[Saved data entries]

****************************************

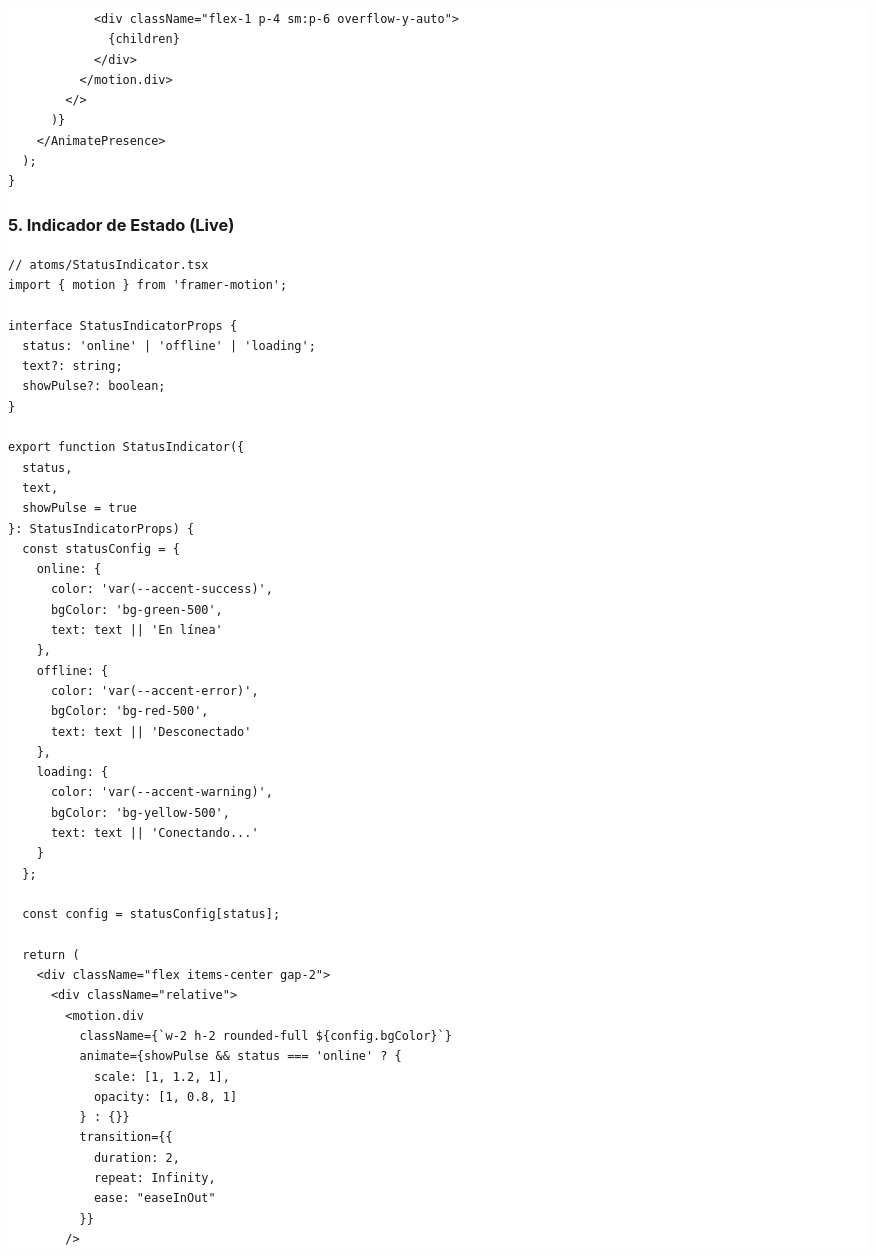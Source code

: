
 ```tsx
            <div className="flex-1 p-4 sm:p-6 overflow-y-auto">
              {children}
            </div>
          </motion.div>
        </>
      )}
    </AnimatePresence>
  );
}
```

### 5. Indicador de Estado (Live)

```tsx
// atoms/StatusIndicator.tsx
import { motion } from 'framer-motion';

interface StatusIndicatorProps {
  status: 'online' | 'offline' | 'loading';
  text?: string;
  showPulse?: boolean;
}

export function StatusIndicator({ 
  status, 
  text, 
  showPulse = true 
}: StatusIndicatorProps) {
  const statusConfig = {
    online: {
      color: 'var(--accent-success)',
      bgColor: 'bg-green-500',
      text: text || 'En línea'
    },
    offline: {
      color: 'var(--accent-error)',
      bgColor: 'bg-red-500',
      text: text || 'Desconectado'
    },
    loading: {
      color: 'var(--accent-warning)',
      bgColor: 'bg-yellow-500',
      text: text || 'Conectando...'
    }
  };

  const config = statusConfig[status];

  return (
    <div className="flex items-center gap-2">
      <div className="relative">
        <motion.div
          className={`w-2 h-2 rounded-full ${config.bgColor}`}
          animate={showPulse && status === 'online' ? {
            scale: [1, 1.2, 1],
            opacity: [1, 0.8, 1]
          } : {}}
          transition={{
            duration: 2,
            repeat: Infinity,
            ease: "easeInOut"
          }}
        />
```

****************************************

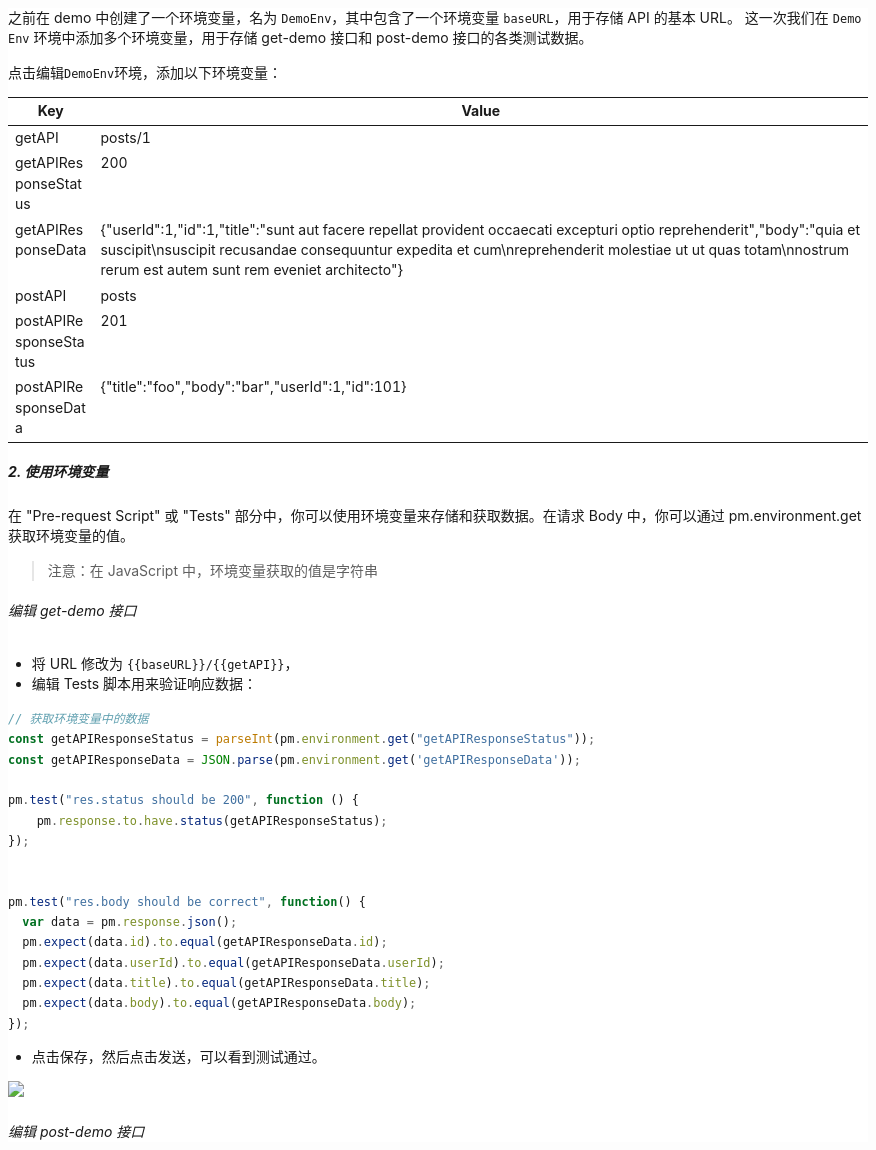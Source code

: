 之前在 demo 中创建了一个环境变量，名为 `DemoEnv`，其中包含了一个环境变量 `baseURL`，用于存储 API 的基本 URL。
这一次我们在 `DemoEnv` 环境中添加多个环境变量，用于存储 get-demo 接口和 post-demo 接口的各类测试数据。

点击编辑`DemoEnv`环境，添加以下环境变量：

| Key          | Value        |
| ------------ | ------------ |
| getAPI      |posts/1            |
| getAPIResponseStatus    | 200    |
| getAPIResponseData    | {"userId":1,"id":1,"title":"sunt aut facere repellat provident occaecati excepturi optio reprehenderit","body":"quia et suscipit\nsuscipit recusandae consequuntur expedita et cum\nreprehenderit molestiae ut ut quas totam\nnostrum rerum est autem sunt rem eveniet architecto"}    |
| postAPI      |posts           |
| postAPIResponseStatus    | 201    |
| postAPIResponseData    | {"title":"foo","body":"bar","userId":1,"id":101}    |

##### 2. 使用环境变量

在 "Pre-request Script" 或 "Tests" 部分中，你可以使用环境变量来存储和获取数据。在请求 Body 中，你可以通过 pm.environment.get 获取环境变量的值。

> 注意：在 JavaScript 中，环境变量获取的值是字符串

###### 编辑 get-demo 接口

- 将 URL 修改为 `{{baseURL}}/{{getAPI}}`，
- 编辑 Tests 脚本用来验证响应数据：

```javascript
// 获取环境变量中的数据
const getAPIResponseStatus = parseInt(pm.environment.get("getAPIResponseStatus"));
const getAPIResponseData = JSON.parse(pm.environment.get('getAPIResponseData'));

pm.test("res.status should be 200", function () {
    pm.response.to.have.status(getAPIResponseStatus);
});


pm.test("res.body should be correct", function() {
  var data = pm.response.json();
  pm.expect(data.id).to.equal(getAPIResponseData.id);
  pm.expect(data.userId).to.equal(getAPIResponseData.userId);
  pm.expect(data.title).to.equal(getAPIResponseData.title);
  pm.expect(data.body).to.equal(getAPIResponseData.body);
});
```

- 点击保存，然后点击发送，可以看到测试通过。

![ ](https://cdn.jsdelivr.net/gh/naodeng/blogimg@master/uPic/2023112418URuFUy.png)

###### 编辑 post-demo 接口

****************************************

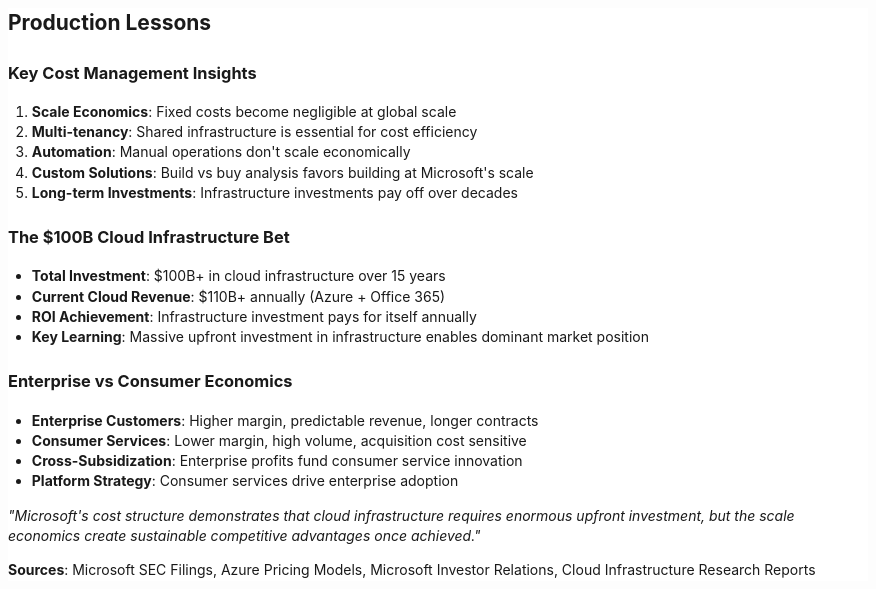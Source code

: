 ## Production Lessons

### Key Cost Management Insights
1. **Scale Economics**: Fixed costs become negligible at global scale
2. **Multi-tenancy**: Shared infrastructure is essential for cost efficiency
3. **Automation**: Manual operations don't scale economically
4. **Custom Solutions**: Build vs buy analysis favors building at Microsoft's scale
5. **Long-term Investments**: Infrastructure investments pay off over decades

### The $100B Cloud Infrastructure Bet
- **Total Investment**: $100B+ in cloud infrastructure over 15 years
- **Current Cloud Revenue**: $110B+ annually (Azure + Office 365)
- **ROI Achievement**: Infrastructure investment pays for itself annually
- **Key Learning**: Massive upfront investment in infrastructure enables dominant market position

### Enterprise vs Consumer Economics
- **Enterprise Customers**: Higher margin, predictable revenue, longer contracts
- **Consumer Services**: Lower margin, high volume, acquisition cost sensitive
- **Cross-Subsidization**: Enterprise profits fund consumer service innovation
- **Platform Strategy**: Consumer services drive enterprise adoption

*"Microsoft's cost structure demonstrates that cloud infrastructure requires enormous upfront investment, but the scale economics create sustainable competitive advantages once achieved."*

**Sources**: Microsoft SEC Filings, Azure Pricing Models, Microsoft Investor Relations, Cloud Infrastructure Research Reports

****************************************

*Assigned task*: Every line from the line containing "##### 2. 使用环境变量" through the line containing "- 点击保存，然后点击发送，可以看到测试通过。" in the records above must be retyped exactly. Leave out the rest.

*Response to the task*:
##### 2. 使用环境变量

在 "Pre-request Script" 或 "Tests" 部分中，你可以使用环境变量来存储和获取数据。在请求 Body 中，你可以通过 pm.environment.get 获取环境变量的值。

> 注意：在 JavaScript 中，环境变量获取的值是字符串

###### 编辑 get-demo 接口

- 将 URL 修改为 `{{baseURL}}/{{getAPI}}`，
- 编辑 Tests 脚本用来验证响应数据：

```javascript
// 获取环境变量中的数据
const getAPIResponseStatus = parseInt(pm.environment.get("getAPIResponseStatus"));
const getAPIResponseData = JSON.parse(pm.environment.get('getAPIResponseData'));

pm.test("res.status should be 200", function () {
    pm.response.to.have.status(getAPIResponseStatus);
});


pm.test("res.body should be correct", function() {
  var data = pm.response.json();
  pm.expect(data.id).to.equal(getAPIResponseData.id);
  pm.expect(data.userId).to.equal(getAPIResponseData.userId);
  pm.expect(data.title).to.equal(getAPIResponseData.title);
  pm.expect(data.body).to.equal(getAPIResponseData.body);
});
```

- 点击保存，然后点击发送，可以看到测试通过。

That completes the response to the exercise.